A tokenizer is a software component that breaks down text into smaller units called tokens. These tokens can be words, characters, or subwords.

How does a Tokenizer work?

A tokenizer typically works by applying a set of rules to the input text.

How did you build this Llama Hindi Tokenizer?

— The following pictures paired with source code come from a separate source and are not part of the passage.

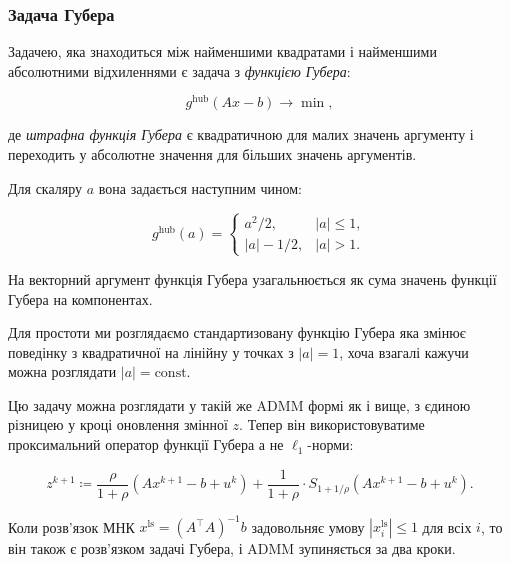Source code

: \subsubsection{Задача Губера}

Задачею, яка знаходиться між найменшими квадратами і найменшими абсолютними відхиленнями є задача з \textit{функцією Губера}:

\begin{equation}
    g^{\text{hub}} (A x - b) \to \min,
\end{equation}

де \textit{штрафна функція Губера} є квадратичною для малих значень аргументу і переходить у абсолютне значення для більших значень аргументів. 

\begin{definition}
    Для скаляру $a$ вона задається наступним чином:

    \begin{equation}
        g^{\text{hub}}(a) = \begin{cases}
            a^2 / 2, & |a| \le 1, \\
            |a| - 1 / 2, & |a| > 1.
        \end{cases}
    \end{equation}
\end{definition}

\begin{remark}
    На векторний аргумент функція Губера узагальнюється як сума значень функції Губера на компонентах.
\end{remark}

\begin{remark}
    Для простоти ми розглядаємо стандартизовану функцію Губера яка змінює поведінку з квадратичної на лінійну у точках з $|a| = 1$, хоча взагалі кажучи можна розглядати $|a| = \text{const}$.
\end{remark}

Цю задачу можна розглядати у такій же ADMM формі як і вище, з єдиною різницею у кроці оновлення змінної $z$. Тепер він використовуватиме проксимальний оператор функції Губера а не $\ell_1$-норми:

\begin{equation}
    z^{k + 1} \coloneqq \frac{\rho}{1 + \rho} \left( A x^{k + 1} - b + u^k \right) + \frac{1}{1 + \rho} \cdot S_{1 + 1/\rho} \left( A x^{k + 1} - b + u^k \right).
\end{equation}

\begin{remark}
    Коли розв'язок МНК $x^{\text{ls}} = \left( A^\intercal A \right)^{-1} b$ задовольняє умову $\left| x_i^{\text{ls}} \right| \le 1$ для всіх $i$, то він також є розв'язком задачі Губера, і ADMM зупиняється за два кроки.
\end{remark}

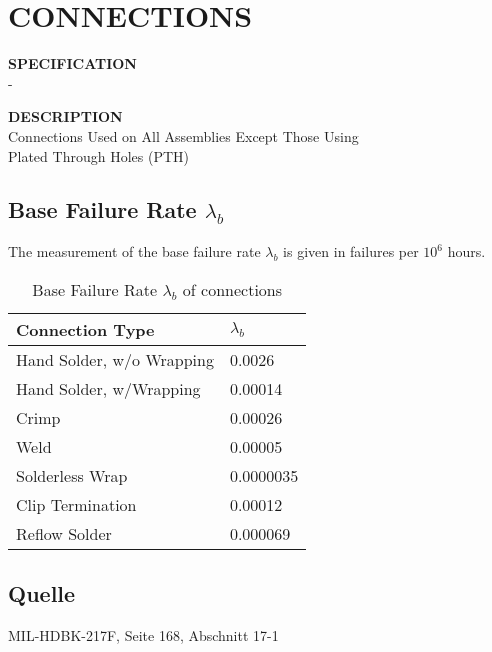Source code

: \section{CONNECTIONS}

\begin{minipage}[t]{0.29\textwidth}
    \textbf{SPECIFICATION}\\
    -
\end{minipage}
\begin{minipage}[t]{0.7\textwidth}
    \textbf{DESCRIPTION}\\
    Connections Used on All Assemblies Except Those Using \\Plated Through Holes (PTH)
\end{minipage}

\subsection{Base Failure Rate $\lambda_b$}
The measurement of the base failure rate $\lambda_b$ is given in failures per $10^6$ hours.
\begin{table}[ht]
{\centering

\begin{tabular}{|p{5cm}|p{5cm}|}
    \hline
    \textbf{Connection Type} & \textbf{$\lambda_b$} \\
    \hline
    Hand Solder, w/o Wrapping & 0.0026 \\
    \hline
    Hand Solder, w/Wrapping & 0.00014 \\
    \hline
    Crimp & 0.00026 \\
    \hline
    Weld & 0.00005 \\
    \hline
    Solderless Wrap & 0.0000035 \\
    \hline
    Clip Termination & 0.00012 \\
    \hline
    Reflow Solder & 0.000069 \\
    \hline
\end{tabular}

\caption{Base Failure Rate $\lambda_b$ of connections}

\label{tab:bfr_connections}
\par}
\end{table}
\subsection*{Quelle}
MIL-HDBK-217F, Seite 168, Abschnitt 17-1
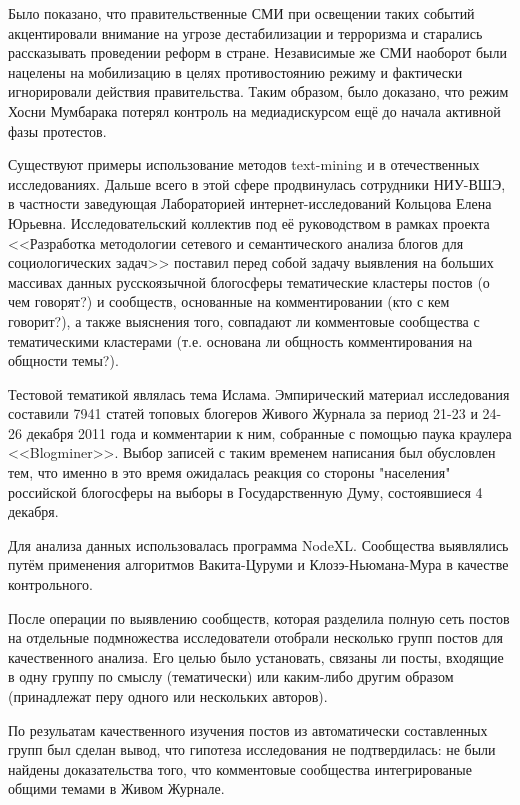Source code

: Было показано, что правительственные СМИ при освещении таких событий акцентировали внимание на угрозе дестабилизации и терроризма и старались рассказывать проведении реформ в стране. Независимые же СМИ наоборот были нацелены на мобилизацию в целях противостоянию режиму и фактически игнорировали действия правительства. Таким образом, было доказано, что режим Хосни Мумбарака потерял контроль на медиадискурсом ещё до начала активной фазы протестов.


Существуют примеры использование методов text-mining и в отечественных исследованиях. Дальше всего в этой сфере продвинулась сотрудники НИУ-ВШЭ, в частности заведующая Лабораторией интернет-исследований Кольцова Елена Юрьевна. Исследовательский коллектив под её руководством в рамках проекта <<Разработка методологии сетевого и семантического анализа блогов для социологических задач>> поставил перед собой задачу выявления на больших массивах данных русскоязычной блогосферы тематические кластеры постов (о чем говорят?) и сообществ, основанные на комментировании (кто с кем говорит?), а также выяснения того, совпадают ли комментовые сообщества с тематическими кластерами (т.е. основана ли общность комментирования на общности темы?).

Тестовой тематикой являлась тема Ислама. Эмпирический материал исследования составили 7941 статей топовых блогеров Живого Журнала за период 21-23 и 24-26 декабря 2011 года и комментарии к ним, собранные с помощью паука краулера <<Blogminer>>. Выбор записей с таким временем написания был обусловлен тем, что именно в это время ожидалась реакция со стороны "населения" российской блогосферы на выборы в Государственную Думу, состоявшиеся 4 декабря.

Для анализа данных использовалась программа NodeXL. Сообщества выявлялись путём применения алгоритмов Вакита-Цуруми и Клозэ-Ньюмана-Мура в качестве контрольного.

После операции по выявлению сообществ, которая разделила полную сеть постов на отдельные подмножества исследователи отобрали несколько групп постов для качественного анализа. Его целью было установать, связаны ли посты, входящие в одну группу по смыслу (тематически) или каким-либо другим образом (принадлежат перу одного или нескольких авторов).

По резульатам качественного изучения постов из автоматически составленных групп был сделан вывод, что гипотеза исследования не подтвердилась: не были найдены доказательства того, что комментовые сообщества интегрированые общими темами в Живом Журнале.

We built this Llama Hindi Tokenizer by combining the AI4Bharat corpus with the Llama 2 32k Tokenizer.

Tokenizer Architecture

  1. Base Architecture: Llama 2 Tokeniser
  2. Input: Hindi text
  3. Tokenization: BPE Tokenizer
  4. Vocabulary: Learned from the AI4Bharat corpus
  5. Output: Sequence of tokens

How to use this Tokeniser

  1. Download special_tokens_map.json, tokenizer.model and tokenizer_config.json to a folder.
  2. Create your Notebook in the parent directory and use this code below to use the tokeniser
from transformers import LlamaForCausalLM, LlamaTokenizer

tokenizer = LlamaTokenizer.from_pretrained("Path_to_the_downloaded_tokeniser_folder")
model = LlamaForCausalLM.from_pretrained("meta-llama/Llama-2-7b-hf")
  1. Further using this tokeniser and the base Llama 2 model, a new Hindi+English LLM can be created by curating an instruction dataset in Hindi and finetuning the base model.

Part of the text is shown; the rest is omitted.